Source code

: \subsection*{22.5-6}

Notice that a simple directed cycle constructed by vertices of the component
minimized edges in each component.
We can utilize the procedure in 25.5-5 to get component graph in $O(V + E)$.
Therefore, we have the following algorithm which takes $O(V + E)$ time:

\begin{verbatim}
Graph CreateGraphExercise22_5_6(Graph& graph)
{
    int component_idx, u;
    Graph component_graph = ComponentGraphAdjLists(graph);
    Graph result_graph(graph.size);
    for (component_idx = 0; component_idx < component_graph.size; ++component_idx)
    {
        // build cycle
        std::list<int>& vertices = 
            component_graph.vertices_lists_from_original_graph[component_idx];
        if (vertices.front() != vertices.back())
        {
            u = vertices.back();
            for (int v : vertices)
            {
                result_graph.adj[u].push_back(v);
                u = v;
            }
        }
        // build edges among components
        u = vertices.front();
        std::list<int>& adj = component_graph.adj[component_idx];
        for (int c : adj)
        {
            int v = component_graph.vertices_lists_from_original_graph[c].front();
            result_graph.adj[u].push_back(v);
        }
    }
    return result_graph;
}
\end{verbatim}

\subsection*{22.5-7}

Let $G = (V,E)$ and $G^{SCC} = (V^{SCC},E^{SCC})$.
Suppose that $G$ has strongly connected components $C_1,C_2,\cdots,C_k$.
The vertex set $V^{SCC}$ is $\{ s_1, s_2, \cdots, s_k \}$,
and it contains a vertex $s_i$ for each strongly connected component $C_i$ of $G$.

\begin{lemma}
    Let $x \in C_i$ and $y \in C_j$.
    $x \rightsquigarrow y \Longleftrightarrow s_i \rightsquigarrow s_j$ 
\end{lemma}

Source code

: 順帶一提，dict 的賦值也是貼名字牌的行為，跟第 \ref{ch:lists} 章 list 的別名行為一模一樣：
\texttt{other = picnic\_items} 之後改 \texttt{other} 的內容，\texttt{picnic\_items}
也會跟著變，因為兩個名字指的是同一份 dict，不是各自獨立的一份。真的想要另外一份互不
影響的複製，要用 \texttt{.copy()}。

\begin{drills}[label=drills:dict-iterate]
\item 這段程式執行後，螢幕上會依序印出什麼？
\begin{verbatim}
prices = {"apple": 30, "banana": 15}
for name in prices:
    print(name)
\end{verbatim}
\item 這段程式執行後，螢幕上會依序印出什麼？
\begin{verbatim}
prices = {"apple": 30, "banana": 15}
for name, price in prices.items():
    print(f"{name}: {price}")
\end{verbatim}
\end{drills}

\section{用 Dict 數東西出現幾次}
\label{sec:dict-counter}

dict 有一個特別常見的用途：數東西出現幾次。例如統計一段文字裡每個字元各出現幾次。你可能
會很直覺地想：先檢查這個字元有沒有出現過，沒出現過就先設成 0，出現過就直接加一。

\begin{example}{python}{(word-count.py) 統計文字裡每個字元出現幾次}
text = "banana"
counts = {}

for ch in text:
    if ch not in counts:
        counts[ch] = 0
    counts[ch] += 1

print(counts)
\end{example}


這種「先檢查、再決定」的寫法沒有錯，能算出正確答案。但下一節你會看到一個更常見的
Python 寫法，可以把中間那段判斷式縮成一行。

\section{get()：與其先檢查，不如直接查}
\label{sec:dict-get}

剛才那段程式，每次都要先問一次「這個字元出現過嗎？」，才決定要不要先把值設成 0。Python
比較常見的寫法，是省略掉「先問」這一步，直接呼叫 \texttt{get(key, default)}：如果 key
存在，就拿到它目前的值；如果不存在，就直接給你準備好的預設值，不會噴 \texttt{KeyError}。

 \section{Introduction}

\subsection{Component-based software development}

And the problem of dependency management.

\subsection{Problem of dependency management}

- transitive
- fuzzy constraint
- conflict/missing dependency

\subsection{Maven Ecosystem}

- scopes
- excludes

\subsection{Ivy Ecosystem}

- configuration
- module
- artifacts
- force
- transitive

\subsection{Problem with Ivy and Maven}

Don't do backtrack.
##############################
What is required >> Pick from the records each line that contains the word "cdots" and show it.

Solution to the problem >>
Suppose that $G$ has strongly connected components $C_1,C_2,\cdots,C_k$.
The vertex set $V^{SCC}$ is $\{ s_1, s_2, \cdots, s_k \}$,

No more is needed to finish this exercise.